## SDXL Fine Tuning

This is tested on SageMaker notebook instance using `conda_pytorch_p310` kernel
### Setup

Install the required libraries   

In [None]:
%%sh

export PIP_ROOT_USER_ACTION=ignore

pip install -Uq pip
pip install autotrain-advanced==0.6.58
pip install diffusers==0.21.4
pip install autocrop

### > Check version

Ensure that GPU devices are available on the system and retrieve information about them

In [1]:
import torch

print(torch.__version__) # e.g., 2.0.0 at time of post

print(torch.cuda.get_device_name(0)) # e.g., NVIDIA A10G

device_count = torch.cuda.device_count()
assert device_count > 0, "No GPU devices detected."

print("Number of available GPU devices:", device_count)

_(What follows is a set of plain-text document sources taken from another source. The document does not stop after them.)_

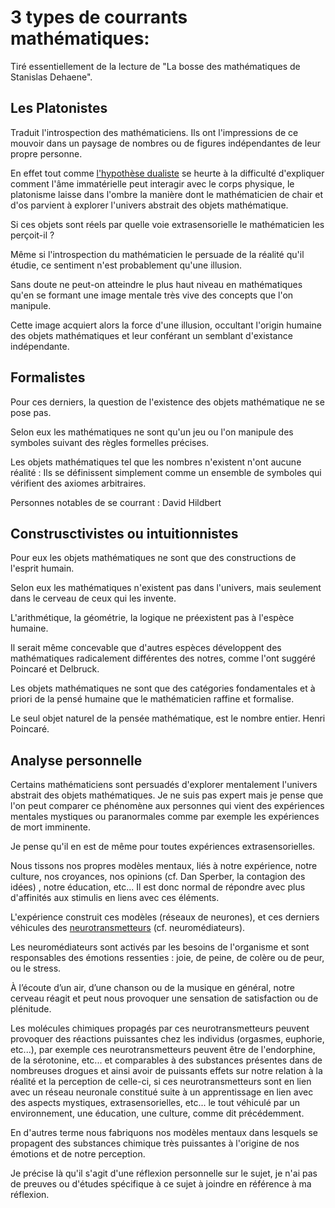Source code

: # 3 types de courrants mathématiques:

Tiré essentiellement de la lecture de "La bosse des mathématiques de Stanislas Dehaene".

## Les Platonistes

Traduit l'introspection des mathématiciens.
Ils ont l'impressions de ce mouvoir dans un paysage de nombres ou de
figures indépendantes de leur propre personne.

En effet tout comme [l'hypothèse dualiste](https://fr.wikipedia.org/wiki/Dualisme_(philosophie_de_l'esprit))
se heurte à la difficulté d'expliquer comment l'âme immatérielle peut interagir avec le corps
physique, le platonisme laisse dans l'ombre la manière dont le mathématicien de chair et d'os
parvient à explorer l'univers abstrait des objets mathématique.

Si ces objets sont réels par quelle voie extrasensorielle le mathématicien les perçoit-il ?

Même si l'introspection du mathématicien le persuade de la réalité qu'il étudie,
ce sentiment n'est probablement qu'une illusion.

Sans doute ne peut-on atteindre le plus haut niveau en mathématiques qu'en se formant une
image mentale très vive des concepts que l'on manipule.

Cette image acquiert alors la force d'une illusion, occultant l'origin humaine des objets mathématiques
et leur conférant un semblant d'existance indépendante.

## Formalistes

Pour ces derniers, la question de l'existence des objets mathématique ne se pose pas.

Selon eux les mathématiques ne sont qu'un jeu ou l'on manipule des symboles suivant des
règles formelles précises.

Les objets mathématiques tel que les nombres n'existent n'ont aucune réalité : Ils
se définissent simplement comme un ensemble de symboles qui vérifient des axiomes arbitraires.

Personnes notables de se courrant : David Hildbert

## Construsctivistes ou intuitionnistes

Pour eux les objets mathématiques ne sont que des constructions de l'esprit humain.

Selon eux les mathématiques n'existent pas dans l'univers, mais seulement dans le
cerveau de ceux qui les invente.

L'arithmétique, la géométrie, la logique ne préexistent pas à l'espèce humaine.

Il serait même concevable que d'autres espèces développent des mathématiques radicalement différentes
des notres, comme l'ont suggéré Poincaré et Delbruck.

Les objets mathématiques ne sont que des catégories fondamentales et à priori de la pensé humaine
que le mathématicien raffine et formalise.

Le seul objet naturel de la pensée mathématique, est le nombre entier. Henri Poincaré.

## Analyse personnelle

Certains mathématiciens sont persuadés d'explorer mentalement
l'univers abstrait des objets mathématiques. Je ne suis pas expert mais je pense
que l'on peut comparer ce phénomène aux personnes qui vient des expériences
mentales mystiques ou paranormales comme par exemple les expériences de mort imminente.

Je pense qu'il en est de même pour toutes expériences extrasensorielles.

Nous tissons nos propres modèles mentaux, liés à notre expérience, notre culture, nos croyances,
nos opinions (cf. Dan Sperber, la contagion des idées) , notre éducation, etc... Il est donc
normal de répondre avec plus d'affinités aux stimulis en liens avec ces éléments.

L'expérience construit ces modèles (réseaux de neurones), et ces derniers véhicules des [neurotransmetteurs](https://fr.wikipedia.org/wiki/Neurotransmetteur) (cf. neuromédiateurs).

Les neuromédiateurs sont activés par les besoins de l'organisme et sont responsables des émotions ressenties : joie, de peine, de colère ou de peur, ou le stress.

À l’écoute d’un air, d’une chanson ou de la musique en général, notre cerveau réagit et peut nous provoquer une sensation de satisfaction ou de plénitude.

Les molécules chimiques propagés par ces neurotransmetteurs peuvent provoquer des réactions puissantes chez les individus (orgasmes, euphorie, etc...), par exemple ces neurotransmetteurs peuvent être de l'endorphine, de la sérotonine, etc... et comparables à des substances présentes
dans de nombreuses drogues et ainsi avoir de puissants effets sur notre relation à la réalité et la perception de celle-ci, si ces neurotransmetteurs sont en lien avec un réseau neuronale constitué suite à un apprentissage en lien avec des aspects mystiques, extrasensorielles, etc... le tout véhiculé par un environnement, une éducation, une culture, comme dit précédemment.

En d'autres terme nous fabriquons nos modèles mentaux dans lesquels se propagent des substances chimique très puissantes à l'origine
de nos émotions et de notre perception.

Je précise là qu'il s'agit d'une réflexion personnelle sur le sujet, je n'ai pas de preuves ou d'études spécifique à ce sujet à joindre
en référence à ma réflexion.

device = torch.device("cuda")

2.1.0
NVIDIA A10G
Number of available GPU devices: 1


### > Prepare the images. The picture needs to be 1024 x 1024

Resize and center-crop each image to a square size of 1024 pixels, and save the processed images in the "cropped" directory. 
If a face cannot be detected in an image, the script skips that image and moves to the next one.

In [None]:
from tqdm.notebook import tqdm
import os
from pathlib import Path
from itertools import chain
import utils
import shutil

imag_dir=Path("data") #source directory to place your image
dest_dir = Path("cropped") # destination directory after image processing
if dest_dir.exists():
    shutil.rmtree(dest_dir)
dest_dir.mkdir(parents=True, exist_ok=True)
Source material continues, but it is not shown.